Hosted containers used by Hosted Shell and Code Interpreter may write temporary application state to the container filesystem (backed by ephemeral block storage) while the container is active. Container data is deleted when the container expires or is explicitly deleted.

For more details on data controls, see [ZDR and data residency](https://developers.openai.com/api/docs/guides/your-data).

### Download artifacts

Hosted shell can produce downloadable files. Use the same container/files APIs as code interpreter to retrieve artifacts written under `/mnt/data`.

### Additional data controls

If you want to keep content and files ephemeral within the hosted lifecycle, you can inline files in the request and mount inline skills in the container.

Use inline files and inline skills

```javascript
import fs from "fs";
import OpenAI from "openai";

const client = new OpenAI();

const inlineZip = fs.readFileSync("csv_insights.zip").toString("base64");
const reportCsv = fs.readFileSync("report.csv").toString("base64");

const container = await client.containers.create({
  name: "inline-skill-container",
  skills: [
    {
      type: "inline",
      name: "csv-insights",
      description: "Summarize CSV files and produce a markdown report.",
      source: {
        type: "base64",
        media_type: "application/zip",
        data: inlineZip,
      },
    },
  ],
});

const response = await client.responses.create({
  model: "gpt-5.5",
  tools: [
    {
      type: "shell",
      environment: {
        type: "container_reference",
        container_id: container.id,
      },
    },
  ],
  input: [
    {
      role: "user",
      content: [
        {
          type: "input_file",
          filename: "report.csv",
          file_data: \`data:text/csv;base64,\${reportCsv}\`,
        },
        {
          type: "input_text",
          text: "Use the csv-insights skill to summarize report.csv.",
        },
      ],
    },
  ],
});

console.log(response.output_text);
```

```python
import base64
from openai import OpenAI

client = OpenAI()

with open("csv_insights.zip", "rb") as f:
    inline_zip = base64.b64encode(f.read()).decode("utf-8")

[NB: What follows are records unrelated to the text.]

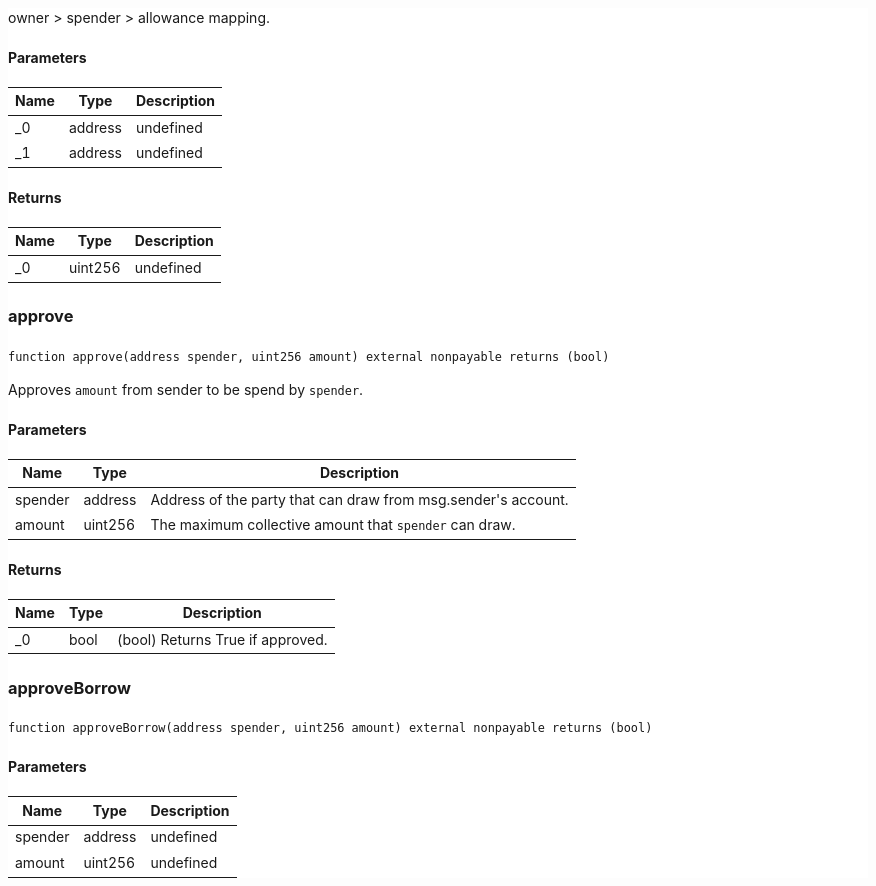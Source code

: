 owner &gt; spender &gt; allowance mapping.



#### Parameters

| Name | Type | Description |
|---|---|---|
| _0 | address | undefined |
| _1 | address | undefined |

#### Returns

| Name | Type | Description |
|---|---|---|
| _0 | uint256 | undefined |

### approve

```solidity
function approve(address spender, uint256 amount) external nonpayable returns (bool)
```

Approves `amount` from sender to be spend by `spender`.



#### Parameters

| Name | Type | Description |
|---|---|---|
| spender | address | Address of the party that can draw from msg.sender&#39;s account. |
| amount | uint256 | The maximum collective amount that `spender` can draw. |

#### Returns

| Name | Type | Description |
|---|---|---|
| _0 | bool | (bool) Returns True if approved. |

### approveBorrow

```solidity
function approveBorrow(address spender, uint256 amount) external nonpayable returns (bool)
```





#### Parameters

| Name | Type | Description |
|---|---|---|
| spender | address | undefined |
| amount | uint256 | undefined |
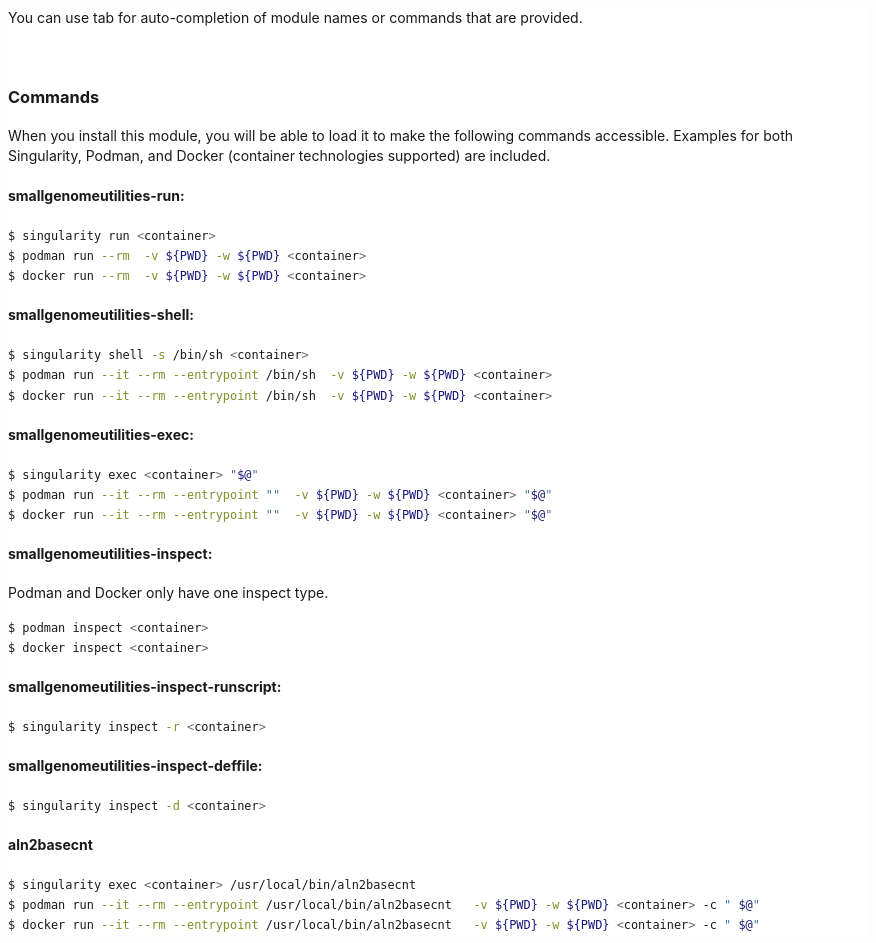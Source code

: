 You can use tab for auto-completion of module names or commands that are provided.

<br>

### Commands

When you install this module, you will be able to load it to make the following commands accessible.
Examples for both Singularity, Podman, and Docker (container technologies supported) are included.

#### smallgenomeutilities-run:

```bash
$ singularity run <container>
$ podman run --rm  -v ${PWD} -w ${PWD} <container>
$ docker run --rm  -v ${PWD} -w ${PWD} <container>
```

#### smallgenomeutilities-shell:

```bash
$ singularity shell -s /bin/sh <container>
$ podman run --it --rm --entrypoint /bin/sh  -v ${PWD} -w ${PWD} <container>
$ docker run --it --rm --entrypoint /bin/sh  -v ${PWD} -w ${PWD} <container>
```

#### smallgenomeutilities-exec:

```bash
$ singularity exec <container> "$@"
$ podman run --it --rm --entrypoint ""  -v ${PWD} -w ${PWD} <container> "$@"
$ docker run --it --rm --entrypoint ""  -v ${PWD} -w ${PWD} <container> "$@"
```

#### smallgenomeutilities-inspect:

Podman and Docker only have one inspect type.

```bash
$ podman inspect <container>
$ docker inspect <container>
```

#### smallgenomeutilities-inspect-runscript:

```bash
$ singularity inspect -r <container>
```

#### smallgenomeutilities-inspect-deffile:

```bash
$ singularity inspect -d <container>
```


#### aln2basecnt

```bash
$ singularity exec <container> /usr/local/bin/aln2basecnt
$ podman run --it --rm --entrypoint /usr/local/bin/aln2basecnt   -v ${PWD} -w ${PWD} <container> -c " $@"
$ docker run --it --rm --entrypoint /usr/local/bin/aln2basecnt   -v ${PWD} -w ${PWD} <container> -c " $@"
```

with open("report.csv", "rb") as f:
    base64_string = base64.b64encode(f.read()).decode("utf-8")

container = client.containers.create(
    name="inline-skill-container",
    skills=[
        {
            "type": "inline",
            "name": "csv-insights",
            "description": "Summarize CSV files and produce a markdown report.",
            "source": {
                "type": "base64",
                "media_type": "application/zip",
                "data": inline_zip,
            },
        }
    ],
)

response = client.responses.create(
    model="gpt-5.5",
    tools=[
        {
            "type": "shell",
            "environment": {
                "type": "container_reference",
                "container_id": container.id,
            },
        }
    ],
    input=[
        {
            "role": "user",
            "content": [
                {
                    "type": "input_file",
                    "filename": "report.csv",
                    "file_data": f"data:text/csv;base64,{base64_string}",
                },
                {
                    "type": "input_text",
                    "text": "Use the csv-insights skill to summarize report.csv.",
                },
            ],
        }
    ],
)

print(response.output_text)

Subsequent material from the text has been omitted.